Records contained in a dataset

BEGIN

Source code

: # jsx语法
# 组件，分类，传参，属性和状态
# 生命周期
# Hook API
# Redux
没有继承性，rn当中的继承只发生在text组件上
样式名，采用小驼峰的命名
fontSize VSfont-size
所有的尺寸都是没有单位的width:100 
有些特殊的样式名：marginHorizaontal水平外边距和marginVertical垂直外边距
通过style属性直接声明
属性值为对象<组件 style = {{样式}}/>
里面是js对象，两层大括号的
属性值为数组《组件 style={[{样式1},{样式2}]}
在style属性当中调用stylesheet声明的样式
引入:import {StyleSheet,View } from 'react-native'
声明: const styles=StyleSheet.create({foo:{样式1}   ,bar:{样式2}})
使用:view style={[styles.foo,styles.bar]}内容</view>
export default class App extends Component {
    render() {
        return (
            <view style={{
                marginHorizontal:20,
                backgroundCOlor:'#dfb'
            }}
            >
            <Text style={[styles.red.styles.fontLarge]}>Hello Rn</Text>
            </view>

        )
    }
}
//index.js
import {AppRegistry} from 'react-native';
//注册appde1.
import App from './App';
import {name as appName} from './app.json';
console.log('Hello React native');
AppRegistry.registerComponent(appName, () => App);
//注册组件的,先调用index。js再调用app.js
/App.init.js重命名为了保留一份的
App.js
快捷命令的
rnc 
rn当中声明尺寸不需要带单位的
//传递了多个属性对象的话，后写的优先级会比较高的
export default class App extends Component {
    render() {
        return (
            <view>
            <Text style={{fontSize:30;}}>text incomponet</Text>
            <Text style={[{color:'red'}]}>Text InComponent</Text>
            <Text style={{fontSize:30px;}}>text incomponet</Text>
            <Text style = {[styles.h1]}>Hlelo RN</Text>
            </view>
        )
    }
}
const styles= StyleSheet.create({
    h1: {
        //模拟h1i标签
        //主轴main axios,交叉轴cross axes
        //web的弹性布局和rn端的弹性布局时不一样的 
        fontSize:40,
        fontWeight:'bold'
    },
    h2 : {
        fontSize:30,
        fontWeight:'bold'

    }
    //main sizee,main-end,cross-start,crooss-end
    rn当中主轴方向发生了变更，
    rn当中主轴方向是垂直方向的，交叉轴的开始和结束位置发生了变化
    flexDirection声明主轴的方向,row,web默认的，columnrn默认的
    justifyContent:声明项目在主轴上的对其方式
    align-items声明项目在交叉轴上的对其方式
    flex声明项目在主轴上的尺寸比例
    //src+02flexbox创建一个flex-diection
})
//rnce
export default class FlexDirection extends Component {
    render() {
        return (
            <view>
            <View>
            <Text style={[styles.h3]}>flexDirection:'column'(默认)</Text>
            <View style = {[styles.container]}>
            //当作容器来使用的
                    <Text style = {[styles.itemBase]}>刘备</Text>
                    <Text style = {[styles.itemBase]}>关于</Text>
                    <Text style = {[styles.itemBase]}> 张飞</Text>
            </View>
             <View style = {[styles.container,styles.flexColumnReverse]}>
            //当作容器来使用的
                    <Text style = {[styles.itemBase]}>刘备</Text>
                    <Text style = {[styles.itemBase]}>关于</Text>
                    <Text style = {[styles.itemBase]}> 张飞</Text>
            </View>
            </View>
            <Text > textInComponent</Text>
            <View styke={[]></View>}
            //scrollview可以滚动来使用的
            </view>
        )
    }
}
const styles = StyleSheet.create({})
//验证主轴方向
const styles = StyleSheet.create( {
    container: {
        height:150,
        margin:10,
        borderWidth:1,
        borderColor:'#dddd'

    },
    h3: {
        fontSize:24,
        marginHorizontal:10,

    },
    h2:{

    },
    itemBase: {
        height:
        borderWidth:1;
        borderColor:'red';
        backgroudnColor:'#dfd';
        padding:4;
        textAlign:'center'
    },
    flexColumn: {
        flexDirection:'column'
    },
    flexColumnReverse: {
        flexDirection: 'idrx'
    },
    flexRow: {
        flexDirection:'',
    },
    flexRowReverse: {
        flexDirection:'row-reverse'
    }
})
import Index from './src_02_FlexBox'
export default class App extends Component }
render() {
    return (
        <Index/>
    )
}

END

Copy verbatim the span of lines that begins with the line holding "borderColor:'red';" and ends at the last line of the records.

RESULT FOR THIS EXERCISE:
        borderColor:'red';
        backgroudnColor:'#dfd';
        padding:4;
        textAlign:'center'
    },
    flexColumn: {
        flexDirection:'column'
    },
    flexColumnReverse: {
        flexDirection: 'idrx'
    },
    flexRow: {
        flexDirection:'',
    },
    flexRowReverse: {
        flexDirection:'row-reverse'
    }
})
import Index from './src_02_FlexBox'
export default class App extends Component }
render() {
    return (
        <Index/>
    )
}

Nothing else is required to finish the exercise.